Volume with cross sections: squares and rectangles (no graph) | AP Calculus AB | Khan Academy
The base of a solid is the region enclosed by the graphs of ( y = -x^2 + 6x - 1 ) and ( y = 4 ). Cross sections of the solid perpendicular to the x-axis are rectangles whose height is ( x ). Express the volume of the solid with a definite integral. So pause this video and see if you can have a go at that.
All right, now what's interesting about this is they've just given us the equations for the graphs, but we haven't visualized them yet, and we need to visualize them. Or at least, I like to visualize them so I can think about this region that they're talking about. So maybe a first thing to do is think about, well, where do these two lines intersect?
So when do we have the same ( y ) value? Or another way to think about it is when does this thing equal 4? So if we set them equal to each other, we have ( -x^2 + 6x - 1 = 4 ). This will give us the ( x ) values where these two lines intersect. If we want to solve for ( x ), we can subtract 4 from both sides, and we get ( -x^2 + 6x - 5 = 0 ).
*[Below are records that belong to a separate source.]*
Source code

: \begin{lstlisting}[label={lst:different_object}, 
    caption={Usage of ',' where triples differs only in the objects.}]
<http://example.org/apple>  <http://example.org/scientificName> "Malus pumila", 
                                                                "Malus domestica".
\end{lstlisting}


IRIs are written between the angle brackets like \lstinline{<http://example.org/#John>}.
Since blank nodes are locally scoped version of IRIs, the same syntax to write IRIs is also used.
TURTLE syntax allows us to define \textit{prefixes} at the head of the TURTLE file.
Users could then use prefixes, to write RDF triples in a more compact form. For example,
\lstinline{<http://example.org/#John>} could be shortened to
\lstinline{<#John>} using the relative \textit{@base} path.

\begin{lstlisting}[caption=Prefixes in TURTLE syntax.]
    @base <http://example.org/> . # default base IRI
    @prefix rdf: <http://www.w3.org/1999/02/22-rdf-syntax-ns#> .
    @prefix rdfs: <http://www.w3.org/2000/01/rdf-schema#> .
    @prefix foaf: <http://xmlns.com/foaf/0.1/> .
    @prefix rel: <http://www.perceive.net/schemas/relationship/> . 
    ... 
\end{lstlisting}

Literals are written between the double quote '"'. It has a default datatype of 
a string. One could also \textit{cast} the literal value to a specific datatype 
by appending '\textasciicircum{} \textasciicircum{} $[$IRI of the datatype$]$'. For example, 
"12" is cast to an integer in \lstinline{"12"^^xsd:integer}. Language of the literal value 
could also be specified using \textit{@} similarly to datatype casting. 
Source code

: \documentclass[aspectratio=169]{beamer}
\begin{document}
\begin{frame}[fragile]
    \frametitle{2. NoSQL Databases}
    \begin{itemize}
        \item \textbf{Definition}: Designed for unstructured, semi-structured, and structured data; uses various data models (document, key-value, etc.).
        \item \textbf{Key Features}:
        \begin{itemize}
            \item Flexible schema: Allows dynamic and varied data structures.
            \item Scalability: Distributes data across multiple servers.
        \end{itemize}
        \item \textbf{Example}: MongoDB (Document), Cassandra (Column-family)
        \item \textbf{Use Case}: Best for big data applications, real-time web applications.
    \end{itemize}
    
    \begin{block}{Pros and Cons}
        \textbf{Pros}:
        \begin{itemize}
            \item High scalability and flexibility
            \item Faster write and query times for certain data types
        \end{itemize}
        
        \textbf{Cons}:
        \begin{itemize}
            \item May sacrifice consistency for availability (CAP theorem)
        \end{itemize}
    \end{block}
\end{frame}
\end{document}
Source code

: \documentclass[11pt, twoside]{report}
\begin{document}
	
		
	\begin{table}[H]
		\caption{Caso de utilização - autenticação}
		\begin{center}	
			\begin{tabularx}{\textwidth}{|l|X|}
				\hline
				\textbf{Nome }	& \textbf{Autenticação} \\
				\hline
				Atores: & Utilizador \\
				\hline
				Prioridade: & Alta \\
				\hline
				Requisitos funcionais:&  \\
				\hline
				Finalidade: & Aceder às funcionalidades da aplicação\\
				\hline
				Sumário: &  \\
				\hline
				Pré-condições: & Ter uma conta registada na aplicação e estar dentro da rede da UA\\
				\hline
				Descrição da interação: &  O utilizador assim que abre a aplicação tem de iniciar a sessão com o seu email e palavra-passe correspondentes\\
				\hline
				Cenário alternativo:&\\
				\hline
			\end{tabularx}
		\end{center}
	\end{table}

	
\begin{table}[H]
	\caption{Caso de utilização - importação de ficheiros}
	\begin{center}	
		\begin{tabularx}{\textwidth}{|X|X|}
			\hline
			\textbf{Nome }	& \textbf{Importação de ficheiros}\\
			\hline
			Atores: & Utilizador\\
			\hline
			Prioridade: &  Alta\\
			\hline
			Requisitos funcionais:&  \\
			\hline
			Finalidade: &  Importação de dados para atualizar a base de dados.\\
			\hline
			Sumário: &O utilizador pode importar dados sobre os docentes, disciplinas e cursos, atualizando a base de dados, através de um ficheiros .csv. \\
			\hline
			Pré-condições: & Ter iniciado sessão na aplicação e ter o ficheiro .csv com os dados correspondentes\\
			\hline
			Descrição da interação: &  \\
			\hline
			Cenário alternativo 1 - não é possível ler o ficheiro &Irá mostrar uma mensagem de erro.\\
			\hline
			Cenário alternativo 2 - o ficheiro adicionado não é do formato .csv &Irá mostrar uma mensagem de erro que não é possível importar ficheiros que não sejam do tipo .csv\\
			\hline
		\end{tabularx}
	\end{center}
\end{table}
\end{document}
We can multiply both sides by negative 1. We will get ( x^2 - 6x + 5 = 0 ), and then this is pretty straightforward to factor. ( 1 \times 5 = 5 ) or actually, I say negative 1 times negative 5 is 5, and negative 1 plus negative 5 is negative 6. So it's going to be ( (x - 1)(x - 5) = 0 ).
These intersect when ( x = 1 ) or ( x = 5 ). Since we have a negative out front of the second degree term, we know it's going to be a downward opening parabola, and we know that we intersect ( y = 4 ) when ( x = 1 ) and ( x = 5 ). The vertex must be right in between them, so the vertex is going to be at ( x = 3 ).
Let’s actually visualize this a little bit. It’s going to look something like this. Draw it with some perspective because we have to think about a three-dimensional shape. So that's our ( y ) axis; this is our ( x ) axis. Let me draw some ( y ) values: 1, 2, 3, 4, 5, 6, 7, 8. This is probably sufficient.
Now we have ( y = 4 ), which is going to look something like this, so that is ( y = 4 ). Then we have ( y = -x^2 + 6x - 1 ), which we know intersects ( y = 4 ) at ( x = 1 ) or ( x = 5 ). So let's see: 1, 2, 3, 4, 5.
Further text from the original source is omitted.